Believe it or not, there was yet another televised election debate tonight, this time on Channel 4, called the 'Everything But Brexit' debate. The Tories had refused to take part, and while their decision will have been partly down to their ongoing battle with the broadcaster, which they have accused of being biased, they will also have viewed tonight's programme as an opportunity for them to make their central election pitch without even turning up.
This debate worked in the Conservatives' favour because it was chaotic, with the representatives of the five parties who did turn up constantly talking and even shouting over each other and the presenter Cathy Newman. At times it sounded like a school playground at the end of term when everyone is tired, including the teacher. Most of the aggression was staged: Labour's Angela Rayner and the SNP's Philippa Whitford repeatedly went for Jo Swinson over her party's support for Coalition cuts, while Plaid Cymru's Adam Price was busy complaining about Labour's handling of the NHS in Wales. All wanted to get their messages out, even if that involved joining the cacophony and hoping they might still get picked up by the microphone.

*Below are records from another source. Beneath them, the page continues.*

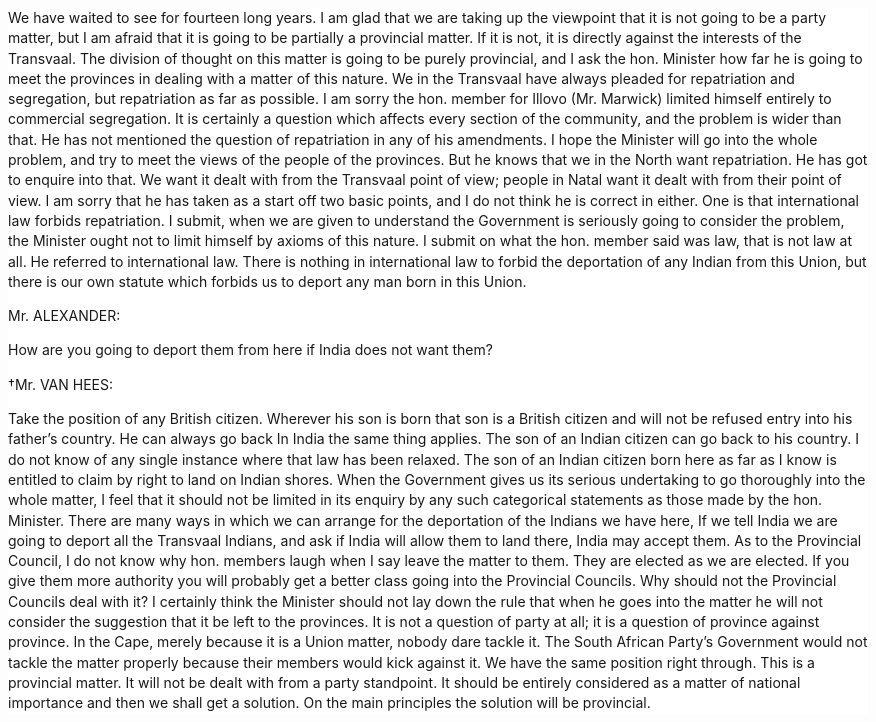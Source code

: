 <p>We have waited to see for fourteen long years. I am glad that we are taking up the viewpoint that it is not going to be a party matter, but I am afraid that it is going to be partially a provincial matter. If it is not, it is directly against the interests of the Transvaal. The division of thought on this matter is going to be purely provincial, and I ask the hon. Minister how far he is going to meet the provinces in dealing with a matter of this nature. We in the Transvaal have always pleaded for repatriation and segregation, but repatriation as far as possible. I am sorry the hon. member for Illovo (Mr. Marwick) limited himself entirely to commercial segregation. It is certainly a question which affects every section of the community, and the problem is wider than that. He has not mentioned the question of repatriation in any of his amendments. I hope the Minister will go into the whole problem, and try to meet the views of the people of the provinces. But he knows that we in the North want repatriation. He has got to enquire into that. We want it dealt with from the Transvaal point of view; people in Natal want it dealt with from their point of view. I am sorry that he has taken as a start off two basic points, and I do not think he is correct in either. One is that international law forbids repatriation. I submit, when we are given to understand the Government is seriously going to consider the problem, the Minister ought not to limit himself by axioms of this nature. I submit on what the hon. member said was law, that is not law at all. He referred to international law. There is nothing in international law to forbid the deportation of any Indian from this Union, but there is our own statute which forbids us to deport any man born in this Union.</p>

</speech>

<speech by="#alexander">

<from>Mr. <person refersTo="hansard_za">ALEXANDER</person>:</from>

<p>How are you going to deport them from here if India does not want them?</p>

</speech>

<speech by="#van_hees">

<from>&#x2020;Mr. <person refersTo="hansard_za">VAN HEES</person>:</from>

<p>Take the position of any British citizen. Wherever his son is born that son is a British citizen and will not be refused entry into his father&#x2019;s country. He can always go back In India the same thing applies. The son of an Indian citizen can go back to his country. I do not know of any single instance where that law has been relaxed. The son of an Indian citizen born here as far as I know is entitled to claim by right to land on Indian shores. When the Government gives us its serious undertaking to go thoroughly into the whole matter, I feel that it should not be limited in its enquiry by any such categorical statements as those made by the hon. Minister. There are many ways in which we can arrange for the deportation of the Indians we have here, If we tell India we are going to deport all the Transvaal Indians, and ask if India will allow them to land there, India may accept them. As to the Provincial Council, I do not know why hon. members laugh when I say leave the matter to them. They are elected as we are elected. If you give them more authority you will probably get a better class going into the Provincial Councils. Why should not the Provincial Councils deal with it? I certainly think the Minister should not lay down the rule that when he goes into the matter he will not consider the suggestion that it be left to the provinces. It is not a question of party at all; it is a question of province against province. In the Cape, merely because it is a Union matter, nobody dare tackle it. The South African Party&#x2019;s Government would not tackle the matter properly because their members would kick against it. We have the same position right through. This is a provincial matter. It will not be dealt with from a party standpoint. It should be entirely considered as a matter of national importance and then we shall get a solution. On the main principles the solution will be provincial.</p>

</speech>
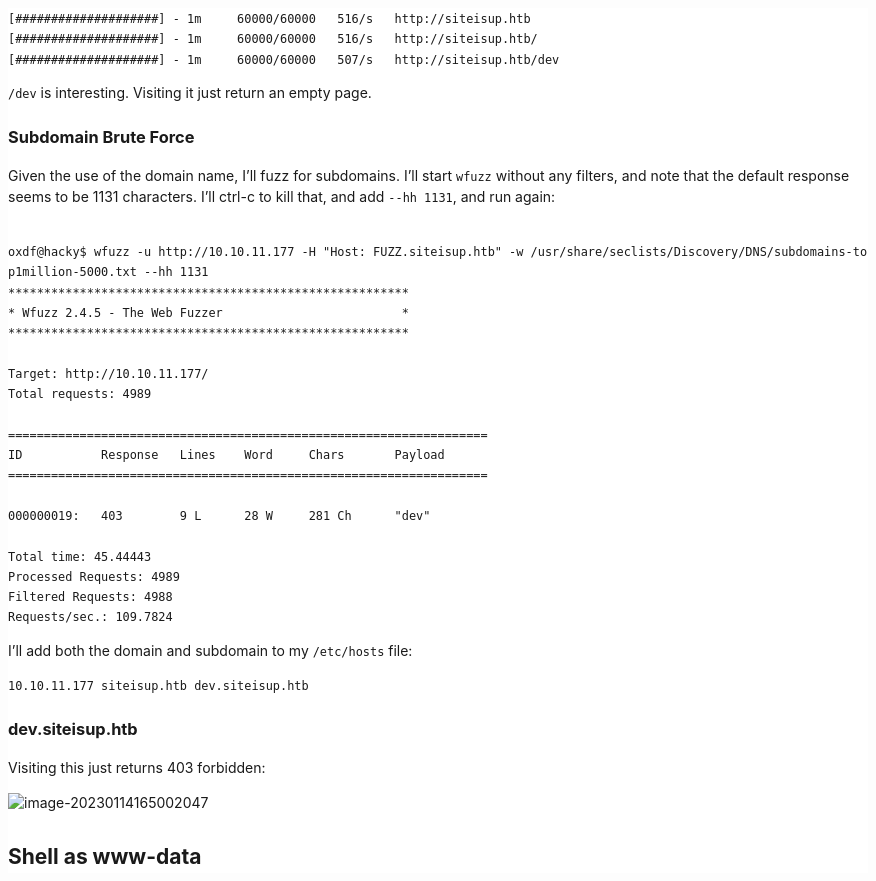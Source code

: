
 ```
[####################] - 1m     60000/60000   516/s   http://siteisup.htb 
[####################] - 1m     60000/60000   516/s   http://siteisup.htb/ 
[####################] - 1m     60000/60000   507/s   http://siteisup.htb/dev 

```

`/dev` is interesting. Visiting it just return an empty page.

### Subdomain Brute Force

Given the use of the domain name, I’ll fuzz for subdomains. I’ll start `wfuzz` without any filters, and note that the default response seems to be 1131 characters. I’ll ctrl-c to kill that, and add `--hh 1131`, and run again:

```

oxdf@hacky$ wfuzz -u http://10.10.11.177 -H "Host: FUZZ.siteisup.htb" -w /usr/share/seclists/Discovery/DNS/subdomains-top1million-5000.txt --hh 1131
********************************************************
* Wfuzz 2.4.5 - The Web Fuzzer                         *
********************************************************

Target: http://10.10.11.177/
Total requests: 4989

===================================================================
ID           Response   Lines    Word     Chars       Payload
===================================================================

000000019:   403        9 L      28 W     281 Ch      "dev"

Total time: 45.44443
Processed Requests: 4989
Filtered Requests: 4988
Requests/sec.: 109.7824

```

I’ll add both the domain and subdomain to my `/etc/hosts` file:

```
10.10.11.177 siteisup.htb dev.siteisup.htb

```

### dev.siteisup.htb

Visiting this just returns 403 forbidden:

![image-20230114165002047](https://0xdfimages.gitlab.io/img/image-20230114165002047.png)

## Shell as www-data
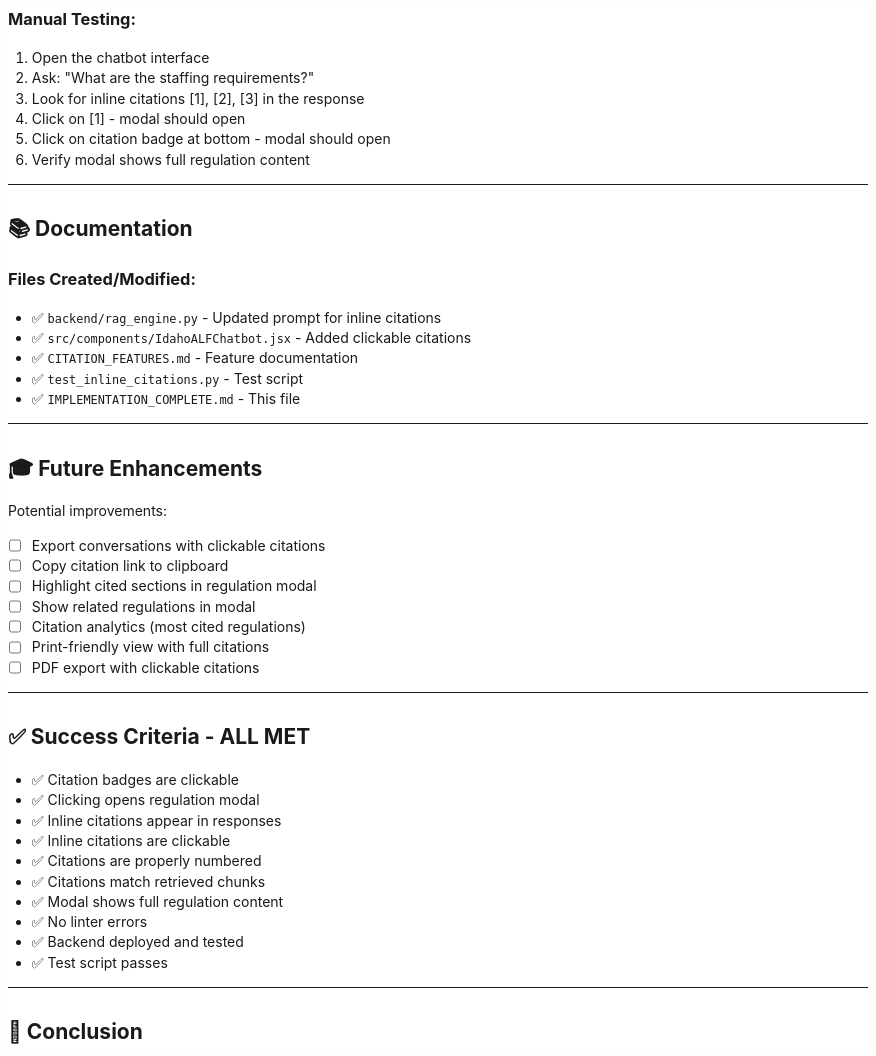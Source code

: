 ### **Manual Testing**:
1. Open the chatbot interface
2. Ask: "What are the staffing requirements?"
3. Look for inline citations [1], [2], [3] in the response
4. Click on [1] - modal should open
5. Click on citation badge at bottom - modal should open
6. Verify modal shows full regulation content

---

## 📚 **Documentation**

### **Files Created/Modified**:
- ✅ `backend/rag_engine.py` - Updated prompt for inline citations
- ✅ `src/components/IdahoALFChatbot.jsx` - Added clickable citations
- ✅ `CITATION_FEATURES.md` - Feature documentation
- ✅ `test_inline_citations.py` - Test script
- ✅ `IMPLEMENTATION_COMPLETE.md` - This file

---

## 🎓 **Future Enhancements**

Potential improvements:
- [ ] Export conversations with clickable citations
- [ ] Copy citation link to clipboard
- [ ] Highlight cited sections in regulation modal
- [ ] Show related regulations in modal
- [ ] Citation analytics (most cited regulations)
- [ ] Print-friendly view with full citations
- [ ] PDF export with clickable citations

---

## ✅ **Success Criteria - ALL MET**

- ✅ Citation badges are clickable
- ✅ Clicking opens regulation modal
- ✅ Inline citations appear in responses
- ✅ Inline citations are clickable
- ✅ Citations are properly numbered
- ✅ Citations match retrieved chunks
- ✅ Modal shows full regulation content
- ✅ No linter errors
- ✅ Backend deployed and tested
- ✅ Test script passes

---

## 🎉 **Conclusion**
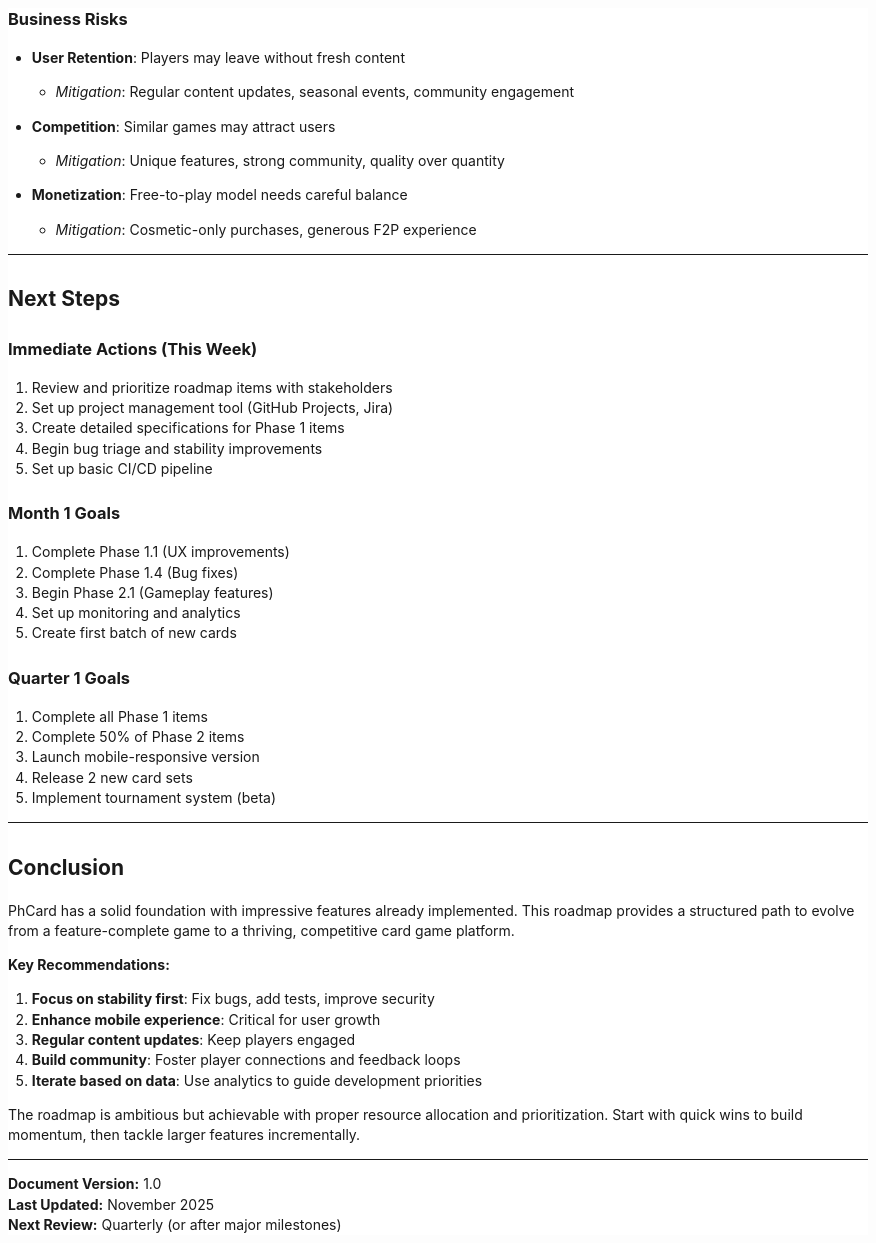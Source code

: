 ### Business Risks
- **User Retention**: Players may leave without fresh content
  - *Mitigation*: Regular content updates, seasonal events, community engagement

- **Competition**: Similar games may attract users
  - *Mitigation*: Unique features, strong community, quality over quantity

- **Monetization**: Free-to-play model needs careful balance
  - *Mitigation*: Cosmetic-only purchases, generous F2P experience

---

## Next Steps

### Immediate Actions (This Week)
1. Review and prioritize roadmap items with stakeholders
2. Set up project management tool (GitHub Projects, Jira)
3. Create detailed specifications for Phase 1 items
4. Begin bug triage and stability improvements
5. Set up basic CI/CD pipeline

### Month 1 Goals
1. Complete Phase 1.1 (UX improvements)
2. Complete Phase 1.4 (Bug fixes)
3. Begin Phase 2.1 (Gameplay features)
4. Set up monitoring and analytics
5. Create first batch of new cards

### Quarter 1 Goals
1. Complete all Phase 1 items
2. Complete 50% of Phase 2 items
3. Launch mobile-responsive version
4. Release 2 new card sets
5. Implement tournament system (beta)

---

## Conclusion

PhCard has a solid foundation with impressive features already implemented. This roadmap provides a structured path to evolve from a feature-complete game to a thriving, competitive card game platform.

**Key Recommendations:**
1. **Focus on stability first**: Fix bugs, add tests, improve security
2. **Enhance mobile experience**: Critical for user growth
3. **Regular content updates**: Keep players engaged
4. **Build community**: Foster player connections and feedback loops
5. **Iterate based on data**: Use analytics to guide development priorities

The roadmap is ambitious but achievable with proper resource allocation and prioritization. Start with quick wins to build momentum, then tackle larger features incrementally.

---

**Document Version:** 1.0  
**Last Updated:** November 2025  
**Next Review:** Quarterly (or after major milestones)

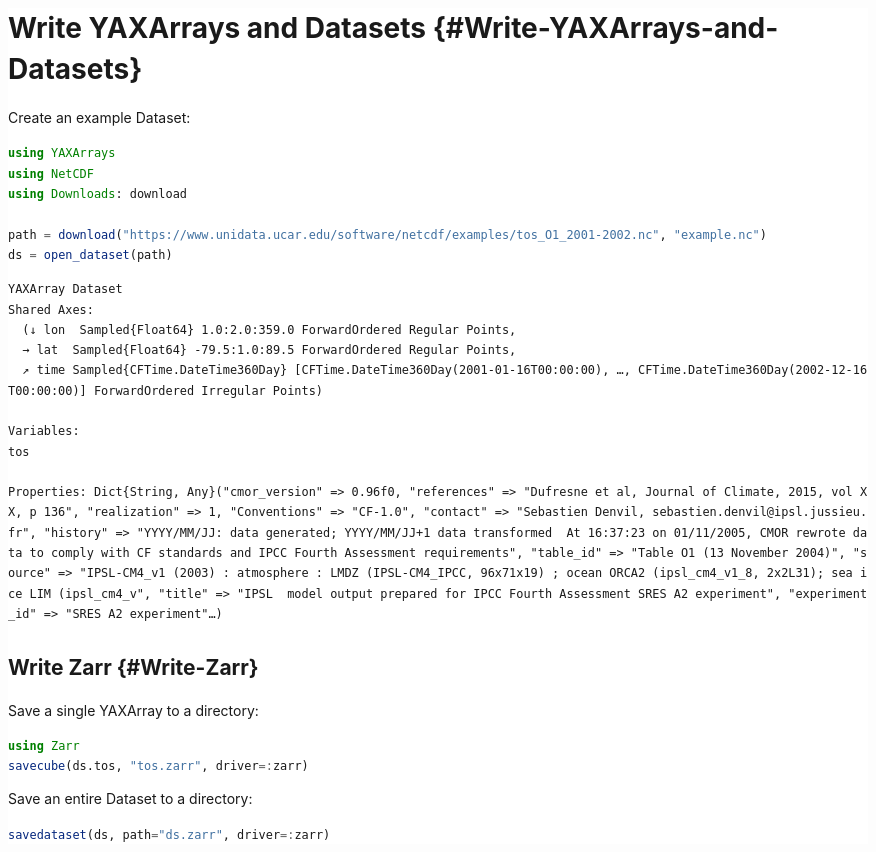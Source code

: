 
# Write YAXArrays and Datasets {#Write-YAXArrays-and-Datasets}

Create an example Dataset:

```julia
using YAXArrays
using NetCDF
using Downloads: download

path = download("https://www.unidata.ucar.edu/software/netcdf/examples/tos_O1_2001-2002.nc", "example.nc")
ds = open_dataset(path)
```


```
YAXArray Dataset
Shared Axes: 
  (↓ lon  Sampled{Float64} 1.0:2.0:359.0 ForwardOrdered Regular Points,
  → lat  Sampled{Float64} -79.5:1.0:89.5 ForwardOrdered Regular Points,
  ↗ time Sampled{CFTime.DateTime360Day} [CFTime.DateTime360Day(2001-01-16T00:00:00), …, CFTime.DateTime360Day(2002-12-16T00:00:00)] ForwardOrdered Irregular Points)

Variables: 
tos

Properties: Dict{String, Any}("cmor_version" => 0.96f0, "references" => "Dufresne et al, Journal of Climate, 2015, vol XX, p 136", "realization" => 1, "Conventions" => "CF-1.0", "contact" => "Sebastien Denvil, sebastien.denvil@ipsl.jussieu.fr", "history" => "YYYY/MM/JJ: data generated; YYYY/MM/JJ+1 data transformed  At 16:37:23 on 01/11/2005, CMOR rewrote data to comply with CF standards and IPCC Fourth Assessment requirements", "table_id" => "Table O1 (13 November 2004)", "source" => "IPSL-CM4_v1 (2003) : atmosphere : LMDZ (IPSL-CM4_IPCC, 96x71x19) ; ocean ORCA2 (ipsl_cm4_v1_8, 2x2L31); sea ice LIM (ipsl_cm4_v", "title" => "IPSL  model output prepared for IPCC Fourth Assessment SRES A2 experiment", "experiment_id" => "SRES A2 experiment"…)

```


## Write Zarr {#Write-Zarr}

Save a single YAXArray to a directory:

```julia
using Zarr
savecube(ds.tos, "tos.zarr", driver=:zarr)
```


Save an entire Dataset to a directory:

```julia
savedataset(ds, path="ds.zarr", driver=:zarr)
```
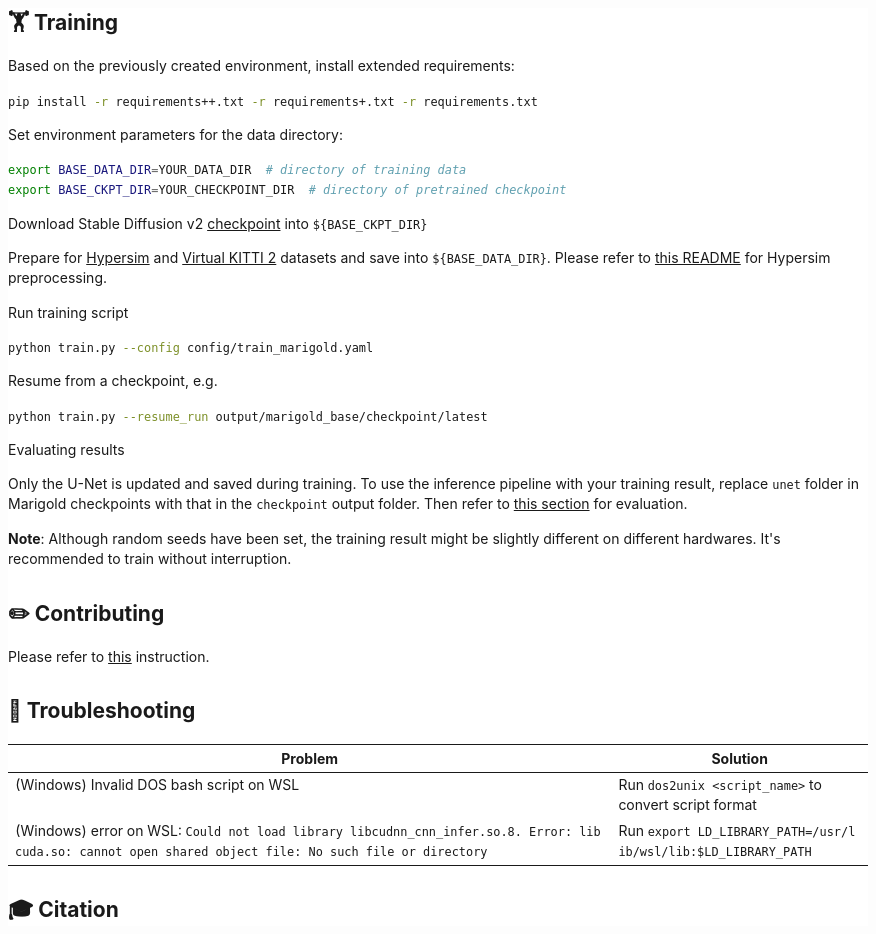 ## 🏋️ Training

Based on the previously created environment, install extended requirements:

```bash
pip install -r requirements++.txt -r requirements+.txt -r requirements.txt
```

Set environment parameters for the data directory:

```bash
export BASE_DATA_DIR=YOUR_DATA_DIR  # directory of training data
export BASE_CKPT_DIR=YOUR_CHECKPOINT_DIR  # directory of pretrained checkpoint
```

Download Stable Diffusion v2 [checkpoint](https://huggingface.co/stabilityai/stable-diffusion-2) into `${BASE_CKPT_DIR}`

Prepare for [Hypersim](https://github.com/apple/ml-hypersim) and [Virtual KITTI 2](https://europe.naverlabs.com/research/computer-vision/proxy-virtual-worlds-vkitti-2/) datasets and save into `${BASE_DATA_DIR}`. Please refer to [this README](script/dataset_preprocess/hypersim/README.md) for Hypersim preprocessing.

Run training script

```bash
python train.py --config config/train_marigold.yaml
```

Resume from a checkpoint, e.g.

```bash
python train.py --resume_run output/marigold_base/checkpoint/latest
```

Evaluating results

Only the U-Net is updated and saved during training. To use the inference pipeline with your training result, replace `unet` folder in Marigold checkpoints with that in the `checkpoint` output folder. Then refer to [this section](#evaluation) for evaluation.

**Note**: Although random seeds have been set, the training result might be slightly different on different hardwares. It's recommended to train without interruption.

## ✏️ Contributing

Please refer to [this](CONTRIBUTING.md) instruction.

## 🤔 Troubleshooting

| Problem                                                                                                                                      | Solution                                                       |
|----------------------------------------------------------------------------------------------------------------------------------------------|----------------------------------------------------------------|
| (Windows) Invalid DOS bash script on WSL                                                                                                     | Run `dos2unix <script_name>` to convert script format          |
| (Windows) error on WSL: `Could not load library libcudnn_cnn_infer.so.8. Error: libcuda.so: cannot open shared object file: No such file or directory` | Run `export LD_LIBRARY_PATH=/usr/lib/wsl/lib:$LD_LIBRARY_PATH` |


## 🎓 Citation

We are now in the closing arguments stage of the election campaign, with the party leaders switching from new policy announcements to driving home the points they hope will get votes into the polling booths and backing their side. The Tories are particularly keen to warn about the dangers of a hung parliament, and Boris Johnson will again be trying to contrast his 'get Brexit done' pledge with the prediction that anything other than a Tory majority will lead to more 'dither and delay' for the next few years. The Prime Minister will tomorrow start a tour of Yorkshire and Humberside, visiting leave-voting seats where he will make this case. The Conservatives are keen to emphasise that while the current forecast is for a majority of 38, many of the seats they need to win are on a knife-edge. They are privately worried that if voters think this is in the bag, they will either be tempted to stay at home, or give the Tories a bit of a kicking by voting tactically. So we will see a squeeze message designed to send those would-be Tory voters running to the polling station.
Meanwhile Labour will be closing in on its 'choice' line, that voters can opt for more austerity and unfairness under the Tories, or 'real change' and a fairer country with Labour. Rayner used this very line tonight, saying: 'The choice is more austerity, or real change under Labour.' The party will also talk about the prospect of a better cost of living, with its promises on cheaper rail fares, a higher minimum wage, no tuition fees, and so on. And, of course, it will major on the NHS, warning about Tory privatisation and cuts, and promising to tackle growing waiting lists.
As well as what they say, it's important to note where the leaders choose to make their final pitches. Johnson may be in Yorkshire for the start of this week, but he made an unexpected visit to Chingford this afternoon, where Iain Duncan Smith is fighting off a very successful and vocal campaign from Labour candidate Faiza Shaheen. We may see the foreshadowing of any Portillo moments in surprise campaign visits, and understand whether Labour in particular is on a more defensive footing in these final days.